Importance of Compliance with Endorsement and Testimonial Guidelines
Recipients of the Substantiation Notice also received a copy of the previous notice of penalty offenses regarding the use of endorsement and testimonials (Endorsement Notice). As we’ve discussed, misleading practices identified in the Endorsement Notice include:
- Falsely claiming an endorsement by a third party;
- Misrepresenting that an endorser is an actual user, a current user or a recent user;
- Continuing to use an endorsement without good reason to believe that the endorser continues to subscribe to the views presented;
- Misrepresenting that an endorsement represents the experience, views or opinions of users or purported users;
- Using an endorsement to make deceptive performance claims;
- Failing to disclose an unexpected material connection with an endorser; and
- Misrepresenting that the experience of endorsers represents consumers’ typical or ordinary experience.
Note that the FTC’s Health Products Compliance Guidance also discusses endorsements and testimonials. The guidance explains that consumer testimonials and expert endorsements do not provide a workaround from applicable substantiation requirements. In other words, a company cannot make health claims through testimonials and endorsements that would be deceptive or that could not be substantiated if made directly by the company. The company must also have appropriate evidence to support the claim and disclose the results that consumers should typically expect.
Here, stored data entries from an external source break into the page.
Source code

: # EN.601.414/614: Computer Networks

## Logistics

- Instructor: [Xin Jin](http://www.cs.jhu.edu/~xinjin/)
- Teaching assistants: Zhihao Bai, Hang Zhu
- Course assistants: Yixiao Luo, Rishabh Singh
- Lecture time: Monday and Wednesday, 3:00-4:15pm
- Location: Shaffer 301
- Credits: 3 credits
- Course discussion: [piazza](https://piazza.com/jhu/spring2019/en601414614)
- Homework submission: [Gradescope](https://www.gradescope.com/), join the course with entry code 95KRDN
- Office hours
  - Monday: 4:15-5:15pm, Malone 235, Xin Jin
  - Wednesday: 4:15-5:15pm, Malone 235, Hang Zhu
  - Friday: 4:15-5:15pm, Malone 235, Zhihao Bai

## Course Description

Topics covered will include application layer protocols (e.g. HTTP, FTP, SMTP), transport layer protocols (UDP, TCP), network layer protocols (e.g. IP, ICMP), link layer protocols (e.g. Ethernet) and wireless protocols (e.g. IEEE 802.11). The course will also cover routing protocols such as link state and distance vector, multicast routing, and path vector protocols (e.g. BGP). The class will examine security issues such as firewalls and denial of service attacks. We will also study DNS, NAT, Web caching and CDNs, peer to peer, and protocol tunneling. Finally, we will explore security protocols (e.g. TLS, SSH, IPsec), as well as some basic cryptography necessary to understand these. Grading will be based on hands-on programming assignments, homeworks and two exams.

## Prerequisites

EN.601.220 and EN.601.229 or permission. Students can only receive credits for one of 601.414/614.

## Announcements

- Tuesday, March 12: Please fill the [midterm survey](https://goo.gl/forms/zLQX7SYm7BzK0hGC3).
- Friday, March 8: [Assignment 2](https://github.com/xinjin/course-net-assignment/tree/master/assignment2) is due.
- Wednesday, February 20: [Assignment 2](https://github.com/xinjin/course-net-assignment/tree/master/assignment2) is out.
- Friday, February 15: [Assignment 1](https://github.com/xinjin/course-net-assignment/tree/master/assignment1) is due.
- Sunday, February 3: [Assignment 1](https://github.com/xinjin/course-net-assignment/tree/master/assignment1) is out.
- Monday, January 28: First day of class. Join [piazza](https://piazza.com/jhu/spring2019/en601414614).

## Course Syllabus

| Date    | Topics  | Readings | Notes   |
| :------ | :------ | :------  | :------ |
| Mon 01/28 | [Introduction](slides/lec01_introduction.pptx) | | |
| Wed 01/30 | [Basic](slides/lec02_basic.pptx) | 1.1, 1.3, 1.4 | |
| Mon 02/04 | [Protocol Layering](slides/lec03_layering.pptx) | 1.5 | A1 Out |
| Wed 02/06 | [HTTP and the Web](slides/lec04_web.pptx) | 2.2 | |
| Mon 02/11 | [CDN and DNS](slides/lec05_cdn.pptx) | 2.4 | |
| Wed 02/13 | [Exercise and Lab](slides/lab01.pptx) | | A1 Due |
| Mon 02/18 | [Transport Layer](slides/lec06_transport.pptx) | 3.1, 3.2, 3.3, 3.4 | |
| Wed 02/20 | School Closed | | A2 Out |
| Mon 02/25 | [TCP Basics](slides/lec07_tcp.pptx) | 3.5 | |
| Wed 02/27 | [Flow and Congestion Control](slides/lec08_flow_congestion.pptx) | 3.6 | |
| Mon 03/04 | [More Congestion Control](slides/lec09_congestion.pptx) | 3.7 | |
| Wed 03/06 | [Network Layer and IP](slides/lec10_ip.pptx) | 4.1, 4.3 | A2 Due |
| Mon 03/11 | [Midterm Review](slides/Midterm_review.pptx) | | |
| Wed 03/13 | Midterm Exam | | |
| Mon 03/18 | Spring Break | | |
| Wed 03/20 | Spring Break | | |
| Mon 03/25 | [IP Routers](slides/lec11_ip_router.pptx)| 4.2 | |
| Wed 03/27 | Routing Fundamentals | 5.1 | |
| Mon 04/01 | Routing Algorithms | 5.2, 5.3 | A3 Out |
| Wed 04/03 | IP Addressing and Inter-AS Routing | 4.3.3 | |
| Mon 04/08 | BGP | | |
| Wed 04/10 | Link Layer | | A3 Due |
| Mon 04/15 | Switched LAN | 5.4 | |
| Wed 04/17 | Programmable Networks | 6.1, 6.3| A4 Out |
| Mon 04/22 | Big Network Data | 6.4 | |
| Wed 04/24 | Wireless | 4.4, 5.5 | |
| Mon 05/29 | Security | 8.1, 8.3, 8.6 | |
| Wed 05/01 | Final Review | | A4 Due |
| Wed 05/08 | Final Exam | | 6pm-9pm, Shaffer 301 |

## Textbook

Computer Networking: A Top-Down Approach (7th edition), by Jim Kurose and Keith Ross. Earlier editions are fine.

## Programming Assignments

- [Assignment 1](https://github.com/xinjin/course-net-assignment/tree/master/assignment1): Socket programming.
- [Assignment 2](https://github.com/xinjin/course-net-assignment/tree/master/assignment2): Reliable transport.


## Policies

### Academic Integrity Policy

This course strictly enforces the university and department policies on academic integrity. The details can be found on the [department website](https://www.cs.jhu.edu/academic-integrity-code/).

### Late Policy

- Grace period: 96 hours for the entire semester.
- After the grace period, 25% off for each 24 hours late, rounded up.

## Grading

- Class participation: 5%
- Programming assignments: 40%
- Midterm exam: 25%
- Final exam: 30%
What This Means for Companies
The FTC is continuing to explore its enforcement options following FTC v. AMG Capital Management, LLC, in which the Supreme Court restricted the FTC’s ability to seek monetary penalties under Section 13(b) of the FTC Act. Last fall, the FTC issued several Notices of Penalty Offenses to thousands of companies, putting them on notice regarding misrepresentations by for-profit educational institutions about job and earnings prospects, misleading endorsements, and deceptive claims about money-making opportunities.
Keep in mind that receiving a Notice of Penalty Offenses is not an indication that the recipient has engaged in any wrongdoing. Additionally, the Notice of Penalty Offenses does not create any new obligations or requirements for recipients. However, if a recipient nonetheless engages in conduct that the FTC has previously found unlawful under Section 5 of the FTC Act, the recipient may be subject to substantial civil penalties.
In fact, the FTC has used its Penalty Offense Authority to obtain monetary penalties in recent enforcement actions. For example, the FTC used its Penalty Offense Authority to support a:
- Combined $5.5 million civil penalty from Kohl’s and Walmart for violating the Textile Act when they had previously received a Notice of Penalty Offenses regarding the improper labeling and advertising of textile products.
- $2.6 million penalty from DK Automation after the company continued to use deceptive earnings claims after they received Notices of Penalty Offenses regarding money-making opportunities and endorsements.
- $1.7 million penalty from WealthPress for deceptive money-making claims (made after the company received a Penalty Offense Notice for money-making claims), as well as violations of the Restore Online Shoppers’ Confidence Act.